[Data records]
↓↓↓
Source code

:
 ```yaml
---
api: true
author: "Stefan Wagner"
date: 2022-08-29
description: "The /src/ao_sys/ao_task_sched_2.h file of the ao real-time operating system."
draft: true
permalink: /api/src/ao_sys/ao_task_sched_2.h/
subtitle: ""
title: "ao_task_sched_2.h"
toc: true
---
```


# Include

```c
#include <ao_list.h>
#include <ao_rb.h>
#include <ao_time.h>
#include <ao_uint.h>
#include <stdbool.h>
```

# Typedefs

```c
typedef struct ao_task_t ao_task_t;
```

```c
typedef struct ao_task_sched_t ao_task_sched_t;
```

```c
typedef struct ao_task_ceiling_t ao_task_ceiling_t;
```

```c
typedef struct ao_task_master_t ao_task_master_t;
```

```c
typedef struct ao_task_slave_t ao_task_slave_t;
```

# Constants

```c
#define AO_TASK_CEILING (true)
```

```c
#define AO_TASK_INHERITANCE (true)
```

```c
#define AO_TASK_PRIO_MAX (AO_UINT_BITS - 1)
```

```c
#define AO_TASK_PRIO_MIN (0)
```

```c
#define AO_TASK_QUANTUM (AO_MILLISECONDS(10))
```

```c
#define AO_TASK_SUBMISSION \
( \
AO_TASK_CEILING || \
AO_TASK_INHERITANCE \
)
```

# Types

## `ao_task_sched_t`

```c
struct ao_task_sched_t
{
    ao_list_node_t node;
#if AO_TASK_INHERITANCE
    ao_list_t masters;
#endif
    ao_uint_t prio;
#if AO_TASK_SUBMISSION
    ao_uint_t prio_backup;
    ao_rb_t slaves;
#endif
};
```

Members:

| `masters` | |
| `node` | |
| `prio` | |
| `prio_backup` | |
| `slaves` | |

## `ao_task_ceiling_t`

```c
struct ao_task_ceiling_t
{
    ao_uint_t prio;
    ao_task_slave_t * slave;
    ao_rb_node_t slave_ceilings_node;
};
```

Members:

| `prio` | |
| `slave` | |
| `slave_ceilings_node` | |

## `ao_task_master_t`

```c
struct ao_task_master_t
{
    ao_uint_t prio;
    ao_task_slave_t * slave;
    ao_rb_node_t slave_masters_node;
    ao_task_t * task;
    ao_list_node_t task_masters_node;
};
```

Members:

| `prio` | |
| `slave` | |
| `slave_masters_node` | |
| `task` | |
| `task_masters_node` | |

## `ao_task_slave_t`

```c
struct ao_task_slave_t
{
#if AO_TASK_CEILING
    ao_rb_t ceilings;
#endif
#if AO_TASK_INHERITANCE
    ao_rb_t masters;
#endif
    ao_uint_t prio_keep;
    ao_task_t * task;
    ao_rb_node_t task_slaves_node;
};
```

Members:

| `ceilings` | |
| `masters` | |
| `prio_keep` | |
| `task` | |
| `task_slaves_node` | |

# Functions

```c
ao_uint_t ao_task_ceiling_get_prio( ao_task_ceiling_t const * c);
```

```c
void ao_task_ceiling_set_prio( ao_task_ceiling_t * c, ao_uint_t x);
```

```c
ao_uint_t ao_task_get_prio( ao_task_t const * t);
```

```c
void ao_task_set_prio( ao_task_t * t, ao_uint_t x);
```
↑↑↑
↓↓↓
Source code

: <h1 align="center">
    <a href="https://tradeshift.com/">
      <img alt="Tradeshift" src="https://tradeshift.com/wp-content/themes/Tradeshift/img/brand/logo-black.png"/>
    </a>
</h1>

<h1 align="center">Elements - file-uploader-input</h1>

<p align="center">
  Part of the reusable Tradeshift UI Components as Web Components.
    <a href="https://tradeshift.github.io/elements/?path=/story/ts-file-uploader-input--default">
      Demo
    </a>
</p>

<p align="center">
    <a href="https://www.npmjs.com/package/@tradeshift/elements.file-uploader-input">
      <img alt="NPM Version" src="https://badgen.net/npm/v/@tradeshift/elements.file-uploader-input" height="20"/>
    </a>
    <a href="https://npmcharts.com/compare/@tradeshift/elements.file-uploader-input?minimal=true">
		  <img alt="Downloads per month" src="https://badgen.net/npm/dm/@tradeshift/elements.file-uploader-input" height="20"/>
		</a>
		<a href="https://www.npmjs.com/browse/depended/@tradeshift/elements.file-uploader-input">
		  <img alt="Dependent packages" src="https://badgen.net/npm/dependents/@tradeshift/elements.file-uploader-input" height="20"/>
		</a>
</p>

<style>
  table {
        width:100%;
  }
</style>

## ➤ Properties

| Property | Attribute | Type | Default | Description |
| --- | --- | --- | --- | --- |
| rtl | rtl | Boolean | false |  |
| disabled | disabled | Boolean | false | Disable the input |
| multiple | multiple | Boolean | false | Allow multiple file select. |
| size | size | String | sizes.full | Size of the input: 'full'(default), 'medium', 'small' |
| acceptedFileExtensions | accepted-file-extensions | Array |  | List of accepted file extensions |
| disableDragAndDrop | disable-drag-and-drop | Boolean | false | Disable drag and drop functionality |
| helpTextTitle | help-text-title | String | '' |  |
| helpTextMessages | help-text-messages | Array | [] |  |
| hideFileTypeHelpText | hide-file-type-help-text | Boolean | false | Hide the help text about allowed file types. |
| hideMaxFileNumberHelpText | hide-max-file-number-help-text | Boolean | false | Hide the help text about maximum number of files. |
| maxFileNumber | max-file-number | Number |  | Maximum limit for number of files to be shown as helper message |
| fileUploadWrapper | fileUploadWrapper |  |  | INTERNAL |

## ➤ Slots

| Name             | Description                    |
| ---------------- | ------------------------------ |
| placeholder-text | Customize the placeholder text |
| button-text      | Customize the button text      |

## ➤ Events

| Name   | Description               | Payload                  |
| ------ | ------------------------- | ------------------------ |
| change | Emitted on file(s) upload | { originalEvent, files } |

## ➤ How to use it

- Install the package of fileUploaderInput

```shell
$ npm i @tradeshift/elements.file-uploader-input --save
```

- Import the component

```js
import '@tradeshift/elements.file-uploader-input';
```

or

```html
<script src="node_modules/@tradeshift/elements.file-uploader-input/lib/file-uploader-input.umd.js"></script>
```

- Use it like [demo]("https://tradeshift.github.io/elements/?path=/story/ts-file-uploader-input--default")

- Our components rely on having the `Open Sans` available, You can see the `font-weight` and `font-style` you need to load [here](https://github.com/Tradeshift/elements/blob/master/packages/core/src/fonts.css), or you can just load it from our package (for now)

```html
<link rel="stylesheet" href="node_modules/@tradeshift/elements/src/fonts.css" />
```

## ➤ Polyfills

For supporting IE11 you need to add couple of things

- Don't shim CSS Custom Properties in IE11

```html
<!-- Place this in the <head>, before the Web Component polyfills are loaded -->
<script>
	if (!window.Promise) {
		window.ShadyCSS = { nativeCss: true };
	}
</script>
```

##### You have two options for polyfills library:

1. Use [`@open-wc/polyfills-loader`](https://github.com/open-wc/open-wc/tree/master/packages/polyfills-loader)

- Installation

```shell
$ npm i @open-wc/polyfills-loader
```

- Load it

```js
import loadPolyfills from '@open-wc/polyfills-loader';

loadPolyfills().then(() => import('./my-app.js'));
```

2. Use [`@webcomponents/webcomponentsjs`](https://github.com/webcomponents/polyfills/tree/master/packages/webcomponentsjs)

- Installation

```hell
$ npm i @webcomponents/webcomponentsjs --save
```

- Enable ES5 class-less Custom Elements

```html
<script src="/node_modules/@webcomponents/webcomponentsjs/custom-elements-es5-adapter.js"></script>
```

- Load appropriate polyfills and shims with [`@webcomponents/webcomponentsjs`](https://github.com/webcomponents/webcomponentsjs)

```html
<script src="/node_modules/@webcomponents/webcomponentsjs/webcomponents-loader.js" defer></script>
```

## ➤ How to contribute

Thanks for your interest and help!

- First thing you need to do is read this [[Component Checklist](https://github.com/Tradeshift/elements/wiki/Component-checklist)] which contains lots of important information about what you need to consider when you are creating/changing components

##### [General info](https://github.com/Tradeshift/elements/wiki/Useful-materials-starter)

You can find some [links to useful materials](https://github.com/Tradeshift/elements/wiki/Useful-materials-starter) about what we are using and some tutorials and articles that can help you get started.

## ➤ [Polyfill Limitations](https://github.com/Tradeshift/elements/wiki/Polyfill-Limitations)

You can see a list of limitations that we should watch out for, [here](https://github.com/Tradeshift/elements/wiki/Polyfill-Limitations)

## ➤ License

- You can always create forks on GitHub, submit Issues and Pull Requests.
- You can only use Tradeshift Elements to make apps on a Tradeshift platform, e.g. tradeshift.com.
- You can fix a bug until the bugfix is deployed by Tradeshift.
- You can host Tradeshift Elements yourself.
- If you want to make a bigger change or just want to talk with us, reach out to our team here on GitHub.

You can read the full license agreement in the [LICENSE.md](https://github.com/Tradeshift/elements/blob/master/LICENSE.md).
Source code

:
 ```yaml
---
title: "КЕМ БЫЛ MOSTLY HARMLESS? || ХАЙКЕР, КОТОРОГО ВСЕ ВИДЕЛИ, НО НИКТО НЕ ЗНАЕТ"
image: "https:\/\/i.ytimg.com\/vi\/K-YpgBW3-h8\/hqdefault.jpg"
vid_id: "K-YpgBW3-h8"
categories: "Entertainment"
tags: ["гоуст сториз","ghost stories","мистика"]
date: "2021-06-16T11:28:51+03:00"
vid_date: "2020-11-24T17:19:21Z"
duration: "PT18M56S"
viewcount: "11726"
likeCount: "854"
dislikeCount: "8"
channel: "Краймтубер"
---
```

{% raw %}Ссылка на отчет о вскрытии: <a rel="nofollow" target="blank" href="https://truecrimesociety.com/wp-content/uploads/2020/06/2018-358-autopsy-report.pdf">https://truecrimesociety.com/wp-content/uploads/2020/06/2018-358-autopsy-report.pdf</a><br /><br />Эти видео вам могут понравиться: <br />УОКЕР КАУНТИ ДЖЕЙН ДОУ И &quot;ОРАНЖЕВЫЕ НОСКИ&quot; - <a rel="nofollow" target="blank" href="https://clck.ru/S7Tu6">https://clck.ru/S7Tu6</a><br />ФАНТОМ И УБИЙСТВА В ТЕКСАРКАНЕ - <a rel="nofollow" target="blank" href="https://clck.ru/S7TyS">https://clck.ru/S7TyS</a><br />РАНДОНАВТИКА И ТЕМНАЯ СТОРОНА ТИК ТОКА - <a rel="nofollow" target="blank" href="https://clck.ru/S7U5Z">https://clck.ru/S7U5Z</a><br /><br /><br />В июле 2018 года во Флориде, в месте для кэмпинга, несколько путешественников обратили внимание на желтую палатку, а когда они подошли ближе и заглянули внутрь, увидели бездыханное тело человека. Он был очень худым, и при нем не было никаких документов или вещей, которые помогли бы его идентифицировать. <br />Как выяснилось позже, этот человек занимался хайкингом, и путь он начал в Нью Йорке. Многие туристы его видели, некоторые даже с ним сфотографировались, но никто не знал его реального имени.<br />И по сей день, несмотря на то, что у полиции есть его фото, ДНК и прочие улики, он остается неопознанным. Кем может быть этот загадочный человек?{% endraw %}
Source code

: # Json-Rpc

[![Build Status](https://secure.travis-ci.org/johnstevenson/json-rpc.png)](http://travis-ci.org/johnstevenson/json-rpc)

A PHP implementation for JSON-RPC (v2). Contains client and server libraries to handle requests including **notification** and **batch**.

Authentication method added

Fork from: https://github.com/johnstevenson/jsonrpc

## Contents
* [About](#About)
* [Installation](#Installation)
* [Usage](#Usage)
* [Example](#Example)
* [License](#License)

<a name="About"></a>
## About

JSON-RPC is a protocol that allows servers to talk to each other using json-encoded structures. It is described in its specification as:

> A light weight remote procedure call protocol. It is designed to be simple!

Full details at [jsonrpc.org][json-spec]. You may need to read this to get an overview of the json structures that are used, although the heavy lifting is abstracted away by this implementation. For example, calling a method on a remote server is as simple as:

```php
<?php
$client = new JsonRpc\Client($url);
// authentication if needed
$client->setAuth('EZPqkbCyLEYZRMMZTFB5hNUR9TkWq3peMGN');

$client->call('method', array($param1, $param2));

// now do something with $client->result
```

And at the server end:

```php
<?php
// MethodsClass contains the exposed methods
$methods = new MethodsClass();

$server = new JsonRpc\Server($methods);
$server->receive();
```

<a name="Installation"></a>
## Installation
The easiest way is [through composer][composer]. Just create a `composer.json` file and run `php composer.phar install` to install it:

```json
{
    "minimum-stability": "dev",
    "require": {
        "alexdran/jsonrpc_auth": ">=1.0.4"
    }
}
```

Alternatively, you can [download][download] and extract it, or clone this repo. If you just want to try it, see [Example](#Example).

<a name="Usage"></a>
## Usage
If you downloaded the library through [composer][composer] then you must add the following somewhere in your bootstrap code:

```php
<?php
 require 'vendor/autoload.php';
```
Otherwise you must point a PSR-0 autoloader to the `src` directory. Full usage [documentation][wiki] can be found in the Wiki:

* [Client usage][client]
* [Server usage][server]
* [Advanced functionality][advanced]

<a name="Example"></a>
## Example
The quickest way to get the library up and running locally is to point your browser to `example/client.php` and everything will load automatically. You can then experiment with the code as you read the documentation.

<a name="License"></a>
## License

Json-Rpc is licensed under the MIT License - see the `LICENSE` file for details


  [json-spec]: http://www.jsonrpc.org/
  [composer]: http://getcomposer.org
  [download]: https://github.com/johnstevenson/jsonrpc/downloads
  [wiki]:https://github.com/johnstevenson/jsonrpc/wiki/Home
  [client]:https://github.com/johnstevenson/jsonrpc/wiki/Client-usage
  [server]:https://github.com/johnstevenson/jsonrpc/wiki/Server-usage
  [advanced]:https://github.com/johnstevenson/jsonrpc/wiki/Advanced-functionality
↑↑↑
↓↓↓
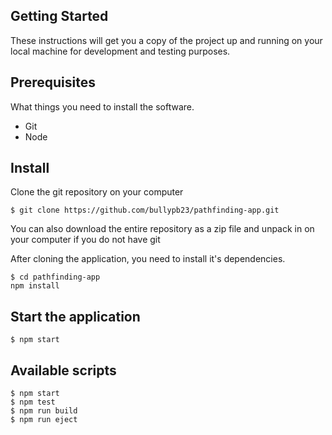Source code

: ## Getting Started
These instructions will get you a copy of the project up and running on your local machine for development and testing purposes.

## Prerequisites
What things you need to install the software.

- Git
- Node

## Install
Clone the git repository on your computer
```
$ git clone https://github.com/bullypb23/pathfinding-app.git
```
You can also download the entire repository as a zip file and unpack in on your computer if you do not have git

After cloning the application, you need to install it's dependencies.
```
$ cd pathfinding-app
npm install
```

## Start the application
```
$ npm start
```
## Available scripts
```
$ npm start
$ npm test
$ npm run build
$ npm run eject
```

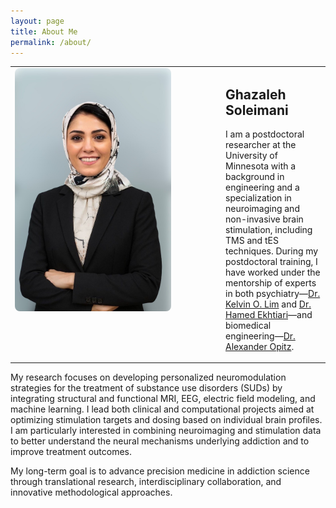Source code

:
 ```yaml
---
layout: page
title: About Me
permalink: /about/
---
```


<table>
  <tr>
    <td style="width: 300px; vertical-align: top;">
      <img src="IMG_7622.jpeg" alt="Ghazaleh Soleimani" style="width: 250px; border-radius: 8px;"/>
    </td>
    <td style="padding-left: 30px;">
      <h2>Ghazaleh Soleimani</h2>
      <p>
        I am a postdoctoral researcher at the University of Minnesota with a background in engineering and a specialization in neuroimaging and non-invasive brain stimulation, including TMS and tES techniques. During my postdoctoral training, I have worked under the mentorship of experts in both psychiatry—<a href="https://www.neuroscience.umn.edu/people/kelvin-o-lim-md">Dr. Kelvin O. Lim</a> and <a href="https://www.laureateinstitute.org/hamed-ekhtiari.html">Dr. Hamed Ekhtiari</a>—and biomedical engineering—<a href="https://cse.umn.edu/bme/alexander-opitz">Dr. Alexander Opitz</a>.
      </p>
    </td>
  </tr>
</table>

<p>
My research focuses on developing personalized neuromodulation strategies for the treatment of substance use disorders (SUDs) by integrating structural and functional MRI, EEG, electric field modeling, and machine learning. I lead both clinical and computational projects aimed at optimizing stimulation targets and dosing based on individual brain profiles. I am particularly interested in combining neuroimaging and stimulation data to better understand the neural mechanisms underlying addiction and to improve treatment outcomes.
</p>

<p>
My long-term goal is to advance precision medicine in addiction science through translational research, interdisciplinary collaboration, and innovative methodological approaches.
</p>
↑↑↑
=== How to complete this task ===
Every line in the data above that contains the word "Limitations" should be copied.

=== Task response ===
## ➤ [Polyfill Limitations](https://github.com/Tradeshift/elements/wiki/Polyfill-Limitations)
You can see a list of limitations that we should watch out for, [here](https://github.com/Tradeshift/elements/wiki/Polyfill-Limitations)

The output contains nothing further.